2. Some buyers will get approved for less than what they would've got when interest rates were lower and will choose not to buy.
3. Many buyers who get approved for less will borrow what they can and buy at that price point.
4. Stronger buyers (all cash or high earners with high credit scores) will continue to buy what they want.
Why even buy right now?
Why would anyone choose to buy when rates are the highest they've been in 2 years? Here are some reasons, below:
1. It could be worse ... in fact it has been in the past. If you've just started looking for a home this year, you may have grown accustomed to seeing interest rates between 3.5%-4.0%. Believe it or not, rates right now (at 4.5%) are still low. The average interest rate over the last 30 years is 7%, as shown in the graph above. In the late 80's, interest rates were at 10%. In 1981 (not shown on graph) the average rate was 17%! If interest rates go up next year, you may wish you'd borrowed at 4.5%.
2. It could get better. If rates go back down after you purchase, you may choose to refinance to a lower rate.

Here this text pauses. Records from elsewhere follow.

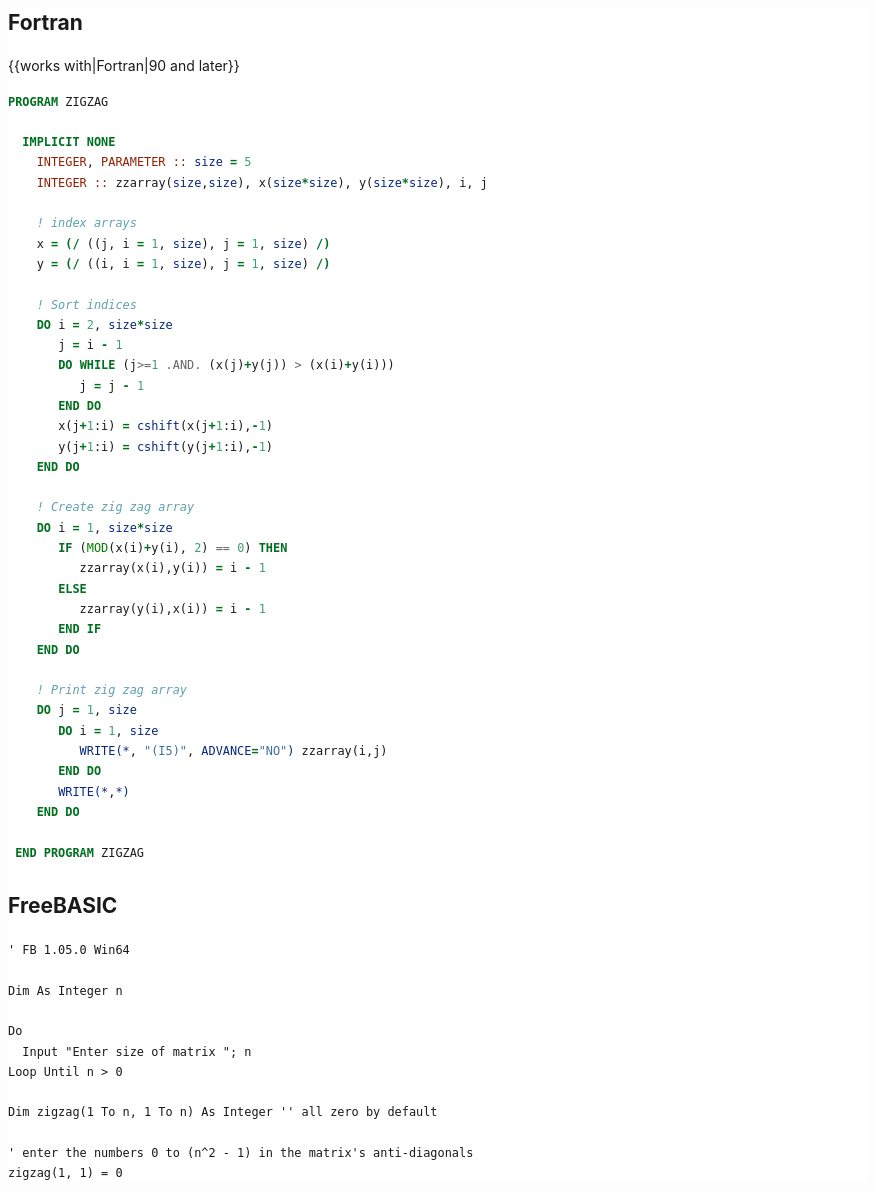 


## Fortran

{{works with|Fortran|90 and later}}

```fortran
PROGRAM ZIGZAG
 
  IMPLICIT NONE
    INTEGER, PARAMETER :: size = 5
    INTEGER :: zzarray(size,size), x(size*size), y(size*size), i, j
     
    ! index arrays
    x = (/ ((j, i = 1, size), j = 1, size) /)
    y = (/ ((i, i = 1, size), j = 1, size) /)
   
    ! Sort indices
    DO i = 2, size*size
       j = i - 1
       DO WHILE (j>=1 .AND. (x(j)+y(j)) > (x(i)+y(i)))
          j = j - 1
       END DO
       x(j+1:i) = cshift(x(j+1:i),-1)
       y(j+1:i) = cshift(y(j+1:i),-1)
    END DO
 
    ! Create zig zag array
    DO i = 1, size*size
       IF (MOD(x(i)+y(i), 2) == 0) THEN
          zzarray(x(i),y(i)) = i - 1
       ELSE
          zzarray(y(i),x(i)) = i - 1
       END IF
    END DO
  
    ! Print zig zag array
    DO j = 1, size
       DO i = 1, size
          WRITE(*, "(I5)", ADVANCE="NO") zzarray(i,j)
       END DO
       WRITE(*,*)
    END DO
  
 END PROGRAM ZIGZAG
```



## FreeBASIC


```freebasic
' FB 1.05.0 Win64

Dim As Integer n

Do
  Input "Enter size of matrix "; n
Loop Until n > 0 

Dim zigzag(1 To n, 1 To n) As Integer '' all zero by default

' enter the numbers 0 to (n^2 - 1) in the matrix's anti-diagonals
zigzag(1, 1) = 0
```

3. You still need somewhere to live. Higher interest rates don't take away the reason you were looking for a home in the first place.
You are not alone
If you buy in 2017, will you be among the many or among the few? Interestingly enough, the Mortgage Bankers Association predicts an 11% increase in new home mortgages next year, in spite of projected increases in mortgage interest rates.
TransUnion, a credit analytics company, attributes the increase to lower unemployment rates and higher household incomes. These factors should allow more first-time buyers into the game. "We believe with improved economic conditions we could see nearly 3 million first-time homebuyers in 2017," said Joe Mellman, TransUnion VP.
You would have a home
Why buy? You would have a home. I bought my first condo in Honolulu in September and was able to have my parents over for Christmas this year. My dad complimented the job I did putting in new flooring. Mom kicked back on my leather couch and watched White Christmas while my sister and I made omelettes and cocoa mochi in the kitchen. Grandma had one long nap, interrupted only by brunch and the obligatory photo op. I told a friend about it later and he said, "That's the dream isn't it? to have your parents over at your place for Christmas."
"Yeah man," I told him, "It was a dream come true." And you can't put a price on that.